MEUF : n. f. – 1981. Verlan, de femme. ARG. FAM. Femme, jeune fille. (Petit Robert 2008, 2007 : 1590)
MEUF : n. f. Fille. Synonymes : frolotine, frolotte, go, racli, rate, schneck. (Lexik des cités illustré, 2007 : 231)
OUF : adj. et n. – 1998. Verlan de fou. FAM. Fou. (Petit Robert 2008, 2007 : 1770)
OUF : n. m. Fou, cinglé. (Lexik des cités illustré, 2007 : 241)
17 Ainsi, si la dictionnairique ne présente pas un critère purement distinctif entre les dictionnaires classiques et les dictionnaires détournés, elle permet néanmoins de mettre en évidence le caractère marginal de l’ouvrage. La dictionnairique adoptée signale au lecteur que l’ouvrage n’est pas un dictionnaire comme les autres et permet d’insister sur son caractère singulier. Mais c’est bel et bien l’aspect lexicographique (et plus précisément la nomenclature retenue) qui joue le rôle de critère déterminant dans la différenciation entre dictionnaire classique et dictionnaire détourné.
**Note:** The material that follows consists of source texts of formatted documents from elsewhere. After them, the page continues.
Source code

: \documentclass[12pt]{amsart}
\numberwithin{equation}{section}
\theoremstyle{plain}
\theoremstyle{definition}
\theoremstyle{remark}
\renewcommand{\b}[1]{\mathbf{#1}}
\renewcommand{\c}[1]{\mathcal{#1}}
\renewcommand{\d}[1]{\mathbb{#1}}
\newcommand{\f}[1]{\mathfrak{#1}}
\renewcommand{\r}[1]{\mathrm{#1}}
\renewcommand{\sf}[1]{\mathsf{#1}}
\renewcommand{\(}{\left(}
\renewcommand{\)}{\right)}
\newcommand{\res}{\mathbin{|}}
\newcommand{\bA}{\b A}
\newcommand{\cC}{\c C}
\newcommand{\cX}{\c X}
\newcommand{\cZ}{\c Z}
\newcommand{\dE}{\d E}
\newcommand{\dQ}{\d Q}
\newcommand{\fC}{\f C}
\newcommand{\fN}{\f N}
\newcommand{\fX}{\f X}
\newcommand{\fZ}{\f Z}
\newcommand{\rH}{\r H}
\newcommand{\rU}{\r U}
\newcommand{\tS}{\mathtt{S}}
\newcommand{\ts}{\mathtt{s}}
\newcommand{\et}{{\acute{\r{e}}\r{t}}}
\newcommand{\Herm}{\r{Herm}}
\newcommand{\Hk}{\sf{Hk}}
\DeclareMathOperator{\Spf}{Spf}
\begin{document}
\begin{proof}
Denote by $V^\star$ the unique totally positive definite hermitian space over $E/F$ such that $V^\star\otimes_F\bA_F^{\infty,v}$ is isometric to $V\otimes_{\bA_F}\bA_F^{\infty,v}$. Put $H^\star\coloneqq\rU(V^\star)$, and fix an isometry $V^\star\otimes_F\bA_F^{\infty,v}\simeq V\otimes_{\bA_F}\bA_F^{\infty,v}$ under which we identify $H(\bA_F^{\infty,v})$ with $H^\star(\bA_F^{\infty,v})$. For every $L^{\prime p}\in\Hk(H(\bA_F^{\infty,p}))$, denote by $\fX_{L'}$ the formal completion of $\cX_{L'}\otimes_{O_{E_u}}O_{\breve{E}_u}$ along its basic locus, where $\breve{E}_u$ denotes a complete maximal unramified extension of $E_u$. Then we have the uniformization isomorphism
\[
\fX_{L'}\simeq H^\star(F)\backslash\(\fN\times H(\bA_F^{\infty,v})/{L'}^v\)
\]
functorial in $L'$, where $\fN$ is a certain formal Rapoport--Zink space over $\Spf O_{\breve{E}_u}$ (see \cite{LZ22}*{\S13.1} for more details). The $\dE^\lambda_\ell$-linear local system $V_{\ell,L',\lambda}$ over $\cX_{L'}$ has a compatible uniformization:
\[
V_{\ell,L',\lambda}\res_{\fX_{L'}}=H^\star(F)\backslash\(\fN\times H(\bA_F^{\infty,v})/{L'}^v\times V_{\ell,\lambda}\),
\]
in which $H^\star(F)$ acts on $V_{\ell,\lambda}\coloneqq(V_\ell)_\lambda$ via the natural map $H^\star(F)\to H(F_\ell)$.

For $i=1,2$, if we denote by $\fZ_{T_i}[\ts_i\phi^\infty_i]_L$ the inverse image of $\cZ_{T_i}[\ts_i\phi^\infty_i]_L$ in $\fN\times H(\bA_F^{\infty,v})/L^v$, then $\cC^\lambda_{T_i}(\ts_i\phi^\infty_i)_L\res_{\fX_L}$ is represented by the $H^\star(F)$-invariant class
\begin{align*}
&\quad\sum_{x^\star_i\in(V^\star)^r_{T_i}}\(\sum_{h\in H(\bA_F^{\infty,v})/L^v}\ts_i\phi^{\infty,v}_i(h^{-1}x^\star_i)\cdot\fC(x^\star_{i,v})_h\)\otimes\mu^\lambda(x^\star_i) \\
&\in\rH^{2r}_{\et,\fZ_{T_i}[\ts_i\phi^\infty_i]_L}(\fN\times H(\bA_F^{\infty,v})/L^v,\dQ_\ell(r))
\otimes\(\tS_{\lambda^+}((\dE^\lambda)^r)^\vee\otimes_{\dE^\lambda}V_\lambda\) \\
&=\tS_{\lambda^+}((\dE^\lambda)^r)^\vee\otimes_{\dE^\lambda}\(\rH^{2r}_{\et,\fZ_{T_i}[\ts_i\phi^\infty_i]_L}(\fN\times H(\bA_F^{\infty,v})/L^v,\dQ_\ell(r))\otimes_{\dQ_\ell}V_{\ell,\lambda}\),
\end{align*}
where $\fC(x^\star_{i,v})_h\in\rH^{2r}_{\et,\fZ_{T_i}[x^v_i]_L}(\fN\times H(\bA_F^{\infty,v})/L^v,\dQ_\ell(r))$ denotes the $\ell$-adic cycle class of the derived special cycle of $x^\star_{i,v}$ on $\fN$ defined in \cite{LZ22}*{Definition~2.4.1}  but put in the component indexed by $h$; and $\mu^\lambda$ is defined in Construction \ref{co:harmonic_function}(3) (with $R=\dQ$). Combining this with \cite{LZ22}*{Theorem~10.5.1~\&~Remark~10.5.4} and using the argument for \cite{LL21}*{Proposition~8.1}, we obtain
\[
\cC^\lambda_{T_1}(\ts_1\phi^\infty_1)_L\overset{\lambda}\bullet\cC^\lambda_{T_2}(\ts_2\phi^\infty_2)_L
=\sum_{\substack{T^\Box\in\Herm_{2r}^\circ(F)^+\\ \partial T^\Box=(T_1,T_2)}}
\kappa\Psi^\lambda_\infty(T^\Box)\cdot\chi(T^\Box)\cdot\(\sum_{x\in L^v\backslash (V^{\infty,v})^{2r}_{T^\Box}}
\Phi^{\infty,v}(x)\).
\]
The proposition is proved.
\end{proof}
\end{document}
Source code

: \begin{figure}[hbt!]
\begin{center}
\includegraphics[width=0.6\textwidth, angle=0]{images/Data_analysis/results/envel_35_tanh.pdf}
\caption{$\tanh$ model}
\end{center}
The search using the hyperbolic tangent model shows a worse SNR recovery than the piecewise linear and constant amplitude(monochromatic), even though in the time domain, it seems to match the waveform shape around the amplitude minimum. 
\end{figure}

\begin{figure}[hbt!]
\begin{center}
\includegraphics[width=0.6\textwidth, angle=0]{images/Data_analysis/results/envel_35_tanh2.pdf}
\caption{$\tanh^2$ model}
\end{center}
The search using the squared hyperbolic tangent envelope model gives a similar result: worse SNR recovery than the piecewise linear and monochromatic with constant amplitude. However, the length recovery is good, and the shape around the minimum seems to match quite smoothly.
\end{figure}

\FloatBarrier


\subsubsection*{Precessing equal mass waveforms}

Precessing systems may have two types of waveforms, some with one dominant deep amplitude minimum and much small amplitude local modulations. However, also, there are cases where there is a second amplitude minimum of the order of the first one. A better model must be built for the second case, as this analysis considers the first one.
18 La notion de détournement nous permet alors d’aborder l’aspect lexicologique car il s’agit avant tout d’un détournement du lexique par procédés de création néologique ; mais elle nous permet également d’aborder l’aspect lexicographique puisque nous assistons au détournement du type d’ouvrage que l’on nomme « dictionnaire ». En complément peut être envisagé un aspect dictionnairique permettant alors de considérer l’ouvrage comme un produit commercial. Ceci se traduit notamment dans l’argument publicitaire de certains dictionnaires détournés qui, par exemple, présentent leurs nomenclatures comme faisant défaut à la langue.
19 C’est donc autour de ces deux axes – axes lexicologique et lexicographique – que la notion de détournement doit être envisagée, tout en y adjoignant la dictionnairique lorsque cela s’avère pertinent.
2. UNE TYPOLOGIE EN COURS
20 La désignation dictionnaire détourné permet de regrouper divers ouvrages sous une appellation unique, les distinguant des dictionnaires classiques. Toutefois, ces dictionnaires ne sont pas tous construits à l’identique et la mise en place d’une typologie adaptée à leurs particularités nous semble indispensable. Concernant les méthodes de construction des nomenclatures, nous nous contenterons de les observer au niveau macrostructurel. En effet, il serait impossible d’analyser ici en détail l’ensemble des mots retenus en nomenclature. Qu’il s’agisse des procédés néologiques (créations absolues, mots-valises, redéfinitions, etc.) ou des choix lexicographiques (parodie, lexique spécialisé, etc.), ces ouvrages bénéficient de traitements différents de ceux des dictionnaires classiques. Notre typologie s’appuie donc sur ces particularités afin de correspondre aux caractéristiques des dictionnaires détournés.
21 Nous distinguons actuellement trois grandes catégories de dictionnaires détournés. Dans la mesure où notre corpus s’enrichit régulièrement de nouveaux dictionnaires détournés, notre typologie se veut ouverte et reste encore en cours d’élaboration. Comme nous l’avons précisé, cette typologie est construite en rapport avec les méthodes de créations des lexies contenues dans les ouvrages. Nous empruntons ainsi une partie de la typologie des procédés néologiques de Jean-François Sablayrolles (2000 : 212-236) puisque les nomenclatures de ces dictionnaires sont constituées de néologismes.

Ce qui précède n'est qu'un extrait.